> **Exercise directions**
Reproduce the lines below from the one that contains "The value of" through the end, inclusive, and add nothing.

> **Provided records**
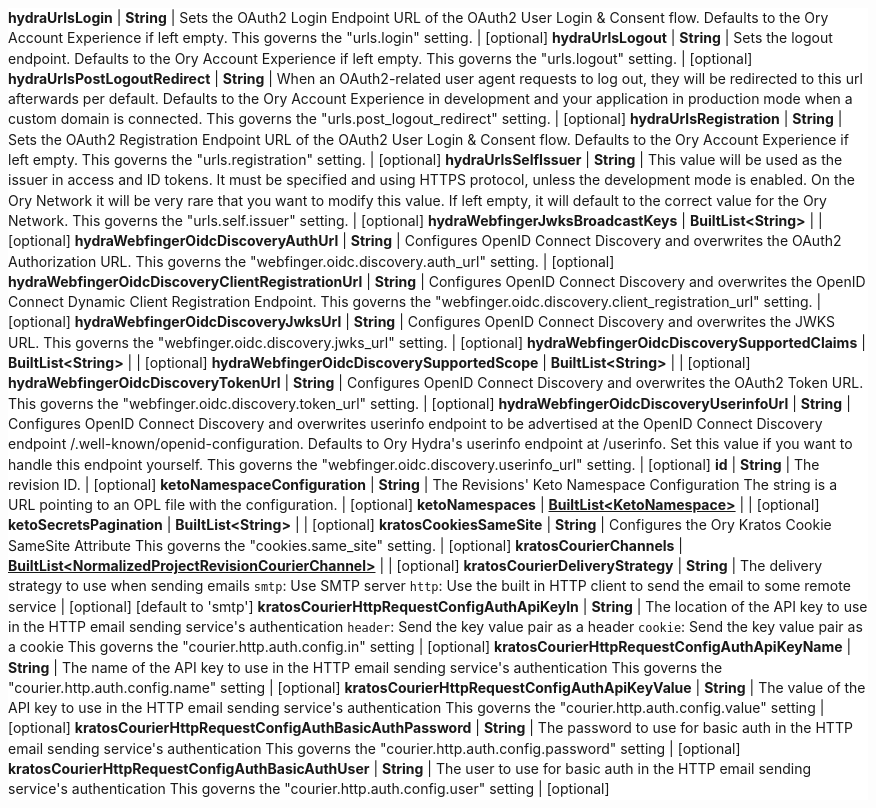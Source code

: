 **hydraUrlsLogin** | **String** | Sets the OAuth2 Login Endpoint URL of the OAuth2 User Login & Consent flow.  Defaults to the Ory Account Experience if left empty.  This governs the \"urls.login\" setting. | [optional] 
**hydraUrlsLogout** | **String** | Sets the logout endpoint.  Defaults to the Ory Account Experience if left empty.  This governs the \"urls.logout\" setting. | [optional] 
**hydraUrlsPostLogoutRedirect** | **String** | When an OAuth2-related user agent requests to log out, they will be redirected to this url afterwards per default.  Defaults to the Ory Account Experience in development and your application in production mode when a custom domain is connected.  This governs the \"urls.post_logout_redirect\" setting. | [optional] 
**hydraUrlsRegistration** | **String** | Sets the OAuth2 Registration Endpoint URL of the OAuth2 User Login & Consent flow.  Defaults to the Ory Account Experience if left empty.  This governs the \"urls.registration\" setting. | [optional] 
**hydraUrlsSelfIssuer** | **String** | This value will be used as the issuer in access and ID tokens. It must be specified and using HTTPS protocol, unless the development mode is enabled.  On the Ory Network it will be very rare that you want to modify this value. If left empty, it will default to the correct value for the Ory Network.  This governs the \"urls.self.issuer\" setting. | [optional] 
**hydraWebfingerJwksBroadcastKeys** | **BuiltList&lt;String&gt;** |  | [optional] 
**hydraWebfingerOidcDiscoveryAuthUrl** | **String** | Configures OpenID Connect Discovery and overwrites the OAuth2 Authorization URL.  This governs the \"webfinger.oidc.discovery.auth_url\" setting. | [optional] 
**hydraWebfingerOidcDiscoveryClientRegistrationUrl** | **String** | Configures OpenID Connect Discovery and overwrites the OpenID Connect Dynamic Client Registration Endpoint.  This governs the \"webfinger.oidc.discovery.client_registration_url\" setting. | [optional] 
**hydraWebfingerOidcDiscoveryJwksUrl** | **String** | Configures OpenID Connect Discovery and overwrites the JWKS URL.  This governs the \"webfinger.oidc.discovery.jwks_url\" setting. | [optional] 
**hydraWebfingerOidcDiscoverySupportedClaims** | **BuiltList&lt;String&gt;** |  | [optional] 
**hydraWebfingerOidcDiscoverySupportedScope** | **BuiltList&lt;String&gt;** |  | [optional] 
**hydraWebfingerOidcDiscoveryTokenUrl** | **String** | Configures OpenID Connect Discovery and overwrites the OAuth2 Token URL.  This governs the \"webfinger.oidc.discovery.token_url\" setting. | [optional] 
**hydraWebfingerOidcDiscoveryUserinfoUrl** | **String** | Configures OpenID Connect Discovery and overwrites userinfo endpoint to be advertised at the OpenID Connect Discovery endpoint /.well-known/openid-configuration. Defaults to Ory Hydra's userinfo endpoint at /userinfo. Set this value if you want to handle this endpoint yourself.  This governs the \"webfinger.oidc.discovery.userinfo_url\" setting. | [optional] 
**id** | **String** | The revision ID. | [optional] 
**ketoNamespaceConfiguration** | **String** | The Revisions' Keto Namespace Configuration  The string is a URL pointing to an OPL file with the configuration. | [optional] 
**ketoNamespaces** | [**BuiltList&lt;KetoNamespace&gt;**](KetoNamespace.md) |  | [optional] 
**ketoSecretsPagination** | **BuiltList&lt;String&gt;** |  | [optional] 
**kratosCookiesSameSite** | **String** | Configures the Ory Kratos Cookie SameSite Attribute  This governs the \"cookies.same_site\" setting. | [optional] 
**kratosCourierChannels** | [**BuiltList&lt;NormalizedProjectRevisionCourierChannel&gt;**](NormalizedProjectRevisionCourierChannel.md) |  | [optional] 
**kratosCourierDeliveryStrategy** | **String** | The delivery strategy to use when sending emails  `smtp`: Use SMTP server `http`: Use the built in HTTP client to send the email to some remote service | [optional] [default to 'smtp']
**kratosCourierHttpRequestConfigAuthApiKeyIn** | **String** | The location of the API key to use in the HTTP email sending service's authentication  `header`: Send the key value pair as a header `cookie`: Send the key value pair as a cookie This governs the \"courier.http.auth.config.in\" setting | [optional] 
**kratosCourierHttpRequestConfigAuthApiKeyName** | **String** | The name of the API key to use in the HTTP email sending service's authentication  This governs the \"courier.http.auth.config.name\" setting | [optional] 
**kratosCourierHttpRequestConfigAuthApiKeyValue** | **String** | The value of the API key to use in the HTTP email sending service's authentication  This governs the \"courier.http.auth.config.value\" setting | [optional] 
**kratosCourierHttpRequestConfigAuthBasicAuthPassword** | **String** | The password to use for basic auth in the HTTP email sending service's authentication  This governs the \"courier.http.auth.config.password\" setting | [optional] 
**kratosCourierHttpRequestConfigAuthBasicAuthUser** | **String** | The user to use for basic auth in the HTTP email sending service's authentication  This governs the \"courier.http.auth.config.user\" setting | [optional]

> **Task answer**
**kratosCourierHttpRequestConfigAuthApiKeyValue** | **String** | The value of the API key to use in the HTTP email sending service's authentication  This governs the \"courier.http.auth.config.value\" setting | [optional] 
**kratosCourierHttpRequestConfigAuthBasicAuthPassword** | **String** | The password to use for basic auth in the HTTP email sending service's authentication  This governs the \"courier.http.auth.config.password\" setting | [optional] 
**kratosCourierHttpRequestConfigAuthBasicAuthUser** | **String** | The user to use for basic auth in the HTTP email sending service's authentication  This governs the \"courier.http.auth.config.user\" setting | [optional]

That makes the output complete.